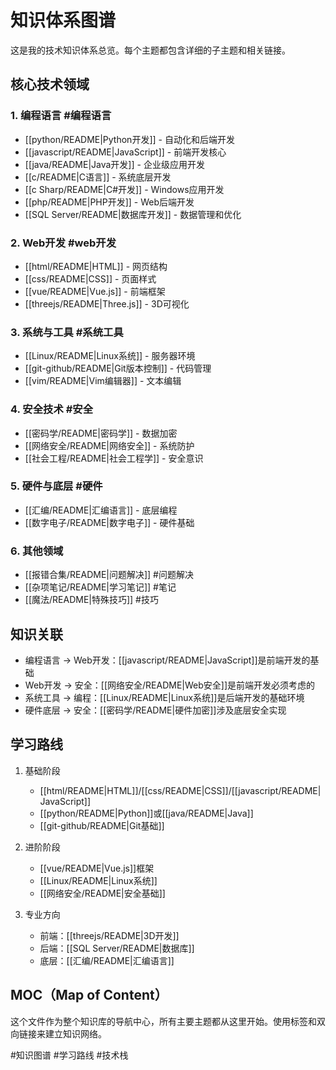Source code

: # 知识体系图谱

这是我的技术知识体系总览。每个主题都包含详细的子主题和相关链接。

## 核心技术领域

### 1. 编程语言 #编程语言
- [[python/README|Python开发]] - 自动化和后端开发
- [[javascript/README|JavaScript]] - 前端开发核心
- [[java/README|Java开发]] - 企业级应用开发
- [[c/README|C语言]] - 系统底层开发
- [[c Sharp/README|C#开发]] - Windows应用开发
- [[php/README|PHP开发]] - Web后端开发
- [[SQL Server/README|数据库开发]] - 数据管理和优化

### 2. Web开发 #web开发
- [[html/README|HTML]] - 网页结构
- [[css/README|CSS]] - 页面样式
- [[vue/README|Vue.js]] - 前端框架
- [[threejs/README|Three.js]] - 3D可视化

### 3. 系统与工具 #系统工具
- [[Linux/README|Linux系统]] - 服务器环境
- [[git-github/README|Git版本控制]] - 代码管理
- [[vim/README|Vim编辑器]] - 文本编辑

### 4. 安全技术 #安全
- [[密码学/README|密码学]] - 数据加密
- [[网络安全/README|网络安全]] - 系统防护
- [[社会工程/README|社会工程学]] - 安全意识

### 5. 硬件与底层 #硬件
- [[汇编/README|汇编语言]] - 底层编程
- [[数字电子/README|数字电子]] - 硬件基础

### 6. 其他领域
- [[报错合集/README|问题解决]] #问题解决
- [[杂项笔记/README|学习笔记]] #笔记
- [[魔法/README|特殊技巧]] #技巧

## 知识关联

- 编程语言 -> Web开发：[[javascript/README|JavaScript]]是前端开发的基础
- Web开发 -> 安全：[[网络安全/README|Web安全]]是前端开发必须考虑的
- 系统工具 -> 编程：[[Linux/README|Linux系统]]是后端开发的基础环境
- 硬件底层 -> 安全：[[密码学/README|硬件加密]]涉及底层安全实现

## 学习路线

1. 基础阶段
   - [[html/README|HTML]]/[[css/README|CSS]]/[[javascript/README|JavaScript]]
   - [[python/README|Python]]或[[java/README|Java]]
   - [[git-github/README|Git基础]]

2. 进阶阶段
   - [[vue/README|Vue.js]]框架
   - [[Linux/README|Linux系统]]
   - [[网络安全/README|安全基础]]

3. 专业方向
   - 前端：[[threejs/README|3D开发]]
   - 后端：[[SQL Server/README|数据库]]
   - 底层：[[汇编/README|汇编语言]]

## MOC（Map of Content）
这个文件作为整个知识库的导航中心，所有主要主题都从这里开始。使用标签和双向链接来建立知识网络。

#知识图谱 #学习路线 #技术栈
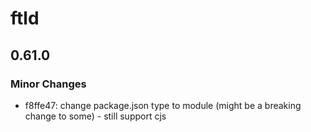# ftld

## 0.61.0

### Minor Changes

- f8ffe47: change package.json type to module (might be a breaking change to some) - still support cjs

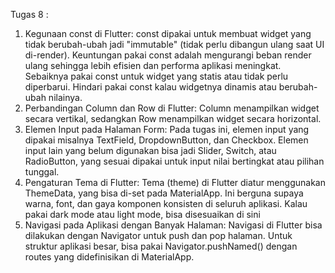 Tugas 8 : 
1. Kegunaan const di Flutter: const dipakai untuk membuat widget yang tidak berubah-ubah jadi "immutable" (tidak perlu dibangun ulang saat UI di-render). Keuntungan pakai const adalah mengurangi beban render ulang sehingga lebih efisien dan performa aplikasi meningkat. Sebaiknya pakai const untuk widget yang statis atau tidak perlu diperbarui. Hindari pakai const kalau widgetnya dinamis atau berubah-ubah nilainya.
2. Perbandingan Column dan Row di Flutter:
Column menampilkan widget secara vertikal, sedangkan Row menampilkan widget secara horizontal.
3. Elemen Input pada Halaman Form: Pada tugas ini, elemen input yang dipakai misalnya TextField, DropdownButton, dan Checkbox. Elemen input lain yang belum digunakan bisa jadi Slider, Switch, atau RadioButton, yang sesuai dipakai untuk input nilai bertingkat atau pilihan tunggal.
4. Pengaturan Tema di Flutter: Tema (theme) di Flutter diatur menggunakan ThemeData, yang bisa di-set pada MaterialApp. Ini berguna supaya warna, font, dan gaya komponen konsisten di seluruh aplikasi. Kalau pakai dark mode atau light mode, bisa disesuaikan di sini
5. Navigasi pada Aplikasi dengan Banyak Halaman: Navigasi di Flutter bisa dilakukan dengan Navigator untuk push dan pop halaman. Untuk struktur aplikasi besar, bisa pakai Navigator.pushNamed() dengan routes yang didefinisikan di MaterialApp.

- - - -

What to produce: Reprint the listing above verbatim but drop the images.

Output of the task:
Source code

: # 知识体系图谱

这是我的技术知识体系总览。每个主题都包含详细的子主题和相关链接。

## 核心技术领域

### 1. 编程语言 #编程语言
- [[python/README|Python开发]] - 自动化和后端开发
- [[javascript/README|JavaScript]] - 前端开发核心
- [[java/README|Java开发]] - 企业级应用开发
- [[c/README|C语言]] - 系统底层开发
- [[c Sharp/README|C#开发]] - Windows应用开发
- [[php/README|PHP开发]] - Web后端开发
- [[SQL Server/README|数据库开发]] - 数据管理和优化

### 2. Web开发 #web开发
- [[html/README|HTML]] - 网页结构
- [[css/README|CSS]] - 页面样式
- [[vue/README|Vue.js]] - 前端框架
- [[threejs/README|Three.js]] - 3D可视化

### 3. 系统与工具 #系统工具
- [[Linux/README|Linux系统]] - 服务器环境
- [[git-github/README|Git版本控制]] - 代码管理
- [[vim/README|Vim编辑器]] - 文本编辑

### 4. 安全技术 #安全
- [[密码学/README|密码学]] - 数据加密
- [[网络安全/README|网络安全]] - 系统防护
- [[社会工程/README|社会工程学]] - 安全意识

### 5. 硬件与底层 #硬件
- [[汇编/README|汇编语言]] - 底层编程
- [[数字电子/README|数字电子]] - 硬件基础

### 6. 其他领域
- [[报错合集/README|问题解决]] #问题解决
- [[杂项笔记/README|学习笔记]] #笔记
- [[魔法/README|特殊技巧]] #技巧

## 知识关联

- 编程语言 -> Web开发：[[javascript/README|JavaScript]]是前端开发的基础
- Web开发 -> 安全：[[网络安全/README|Web安全]]是前端开发必须考虑的
- 系统工具 -> 编程：[[Linux/README|Linux系统]]是后端开发的基础环境
- 硬件底层 -> 安全：[[密码学/README|硬件加密]]涉及底层安全实现

## 学习路线

1. 基础阶段
   - [[html/README|HTML]]/[[css/README|CSS]]/[[javascript/README|JavaScript]]
   - [[python/README|Python]]或[[java/README|Java]]
   - [[git-github/README|Git基础]]

2. 进阶阶段
   - [[vue/README|Vue.js]]框架
   - [[Linux/README|Linux系统]]
   - [[网络安全/README|安全基础]]

3. 专业方向
   - 前端：[[threejs/README|3D开发]]
   - 后端：[[SQL Server/README|数据库]]
   - 底层：[[汇编/README|汇编语言]]

## MOC（Map of Content）
这个文件作为整个知识库的导航中心，所有主要主题都从这里开始。使用标签和双向链接来建立知识网络。

#知识图谱 #学习路线 #技术栈
# ftld

## 0.61.0

### Minor Changes

- f8ffe47: change package.json type to module (might be a breaking change to some) - still support cjs

 Tugas 8 : 
1. Kegunaan const di Flutter: const dipakai untuk membuat widget yang tidak berubah-ubah jadi "immutable" (tidak perlu dibangun ulang saat UI di-render). Keuntungan pakai const adalah mengurangi beban render ulang sehingga lebih efisien dan performa aplikasi meningkat. Sebaiknya pakai const untuk widget yang statis atau tidak perlu diperbarui. Hindari pakai const kalau widgetnya dinamis atau berubah-ubah nilainya.
2. Perbandingan Column dan Row di Flutter:
Column menampilkan widget secara vertikal, sedangkan Row menampilkan widget secara horizontal.
3. Elemen Input pada Halaman Form: Pada tugas ini, elemen input yang dipakai misalnya TextField, DropdownButton, dan Checkbox. Elemen input lain yang belum digunakan bisa jadi Slider, Switch, atau RadioButton, yang sesuai dipakai untuk input nilai bertingkat atau pilihan tunggal.
4. Pengaturan Tema di Flutter: Tema (theme) di Flutter diatur menggunakan ThemeData, yang bisa di-set pada MaterialApp. Ini berguna supaya warna, font, dan gaya komponen konsisten di seluruh aplikasi. Kalau pakai dark mode atau light mode, bisa disesuaikan di sini
5. Navigasi pada Aplikasi dengan Banyak Halaman: Navigasi di Flutter bisa dilakukan dengan Navigator untuk push dan pop halaman. Untuk struktur aplikasi besar, bisa pakai Navigator.pushNamed() dengan routes yang didefinisikan di MaterialApp.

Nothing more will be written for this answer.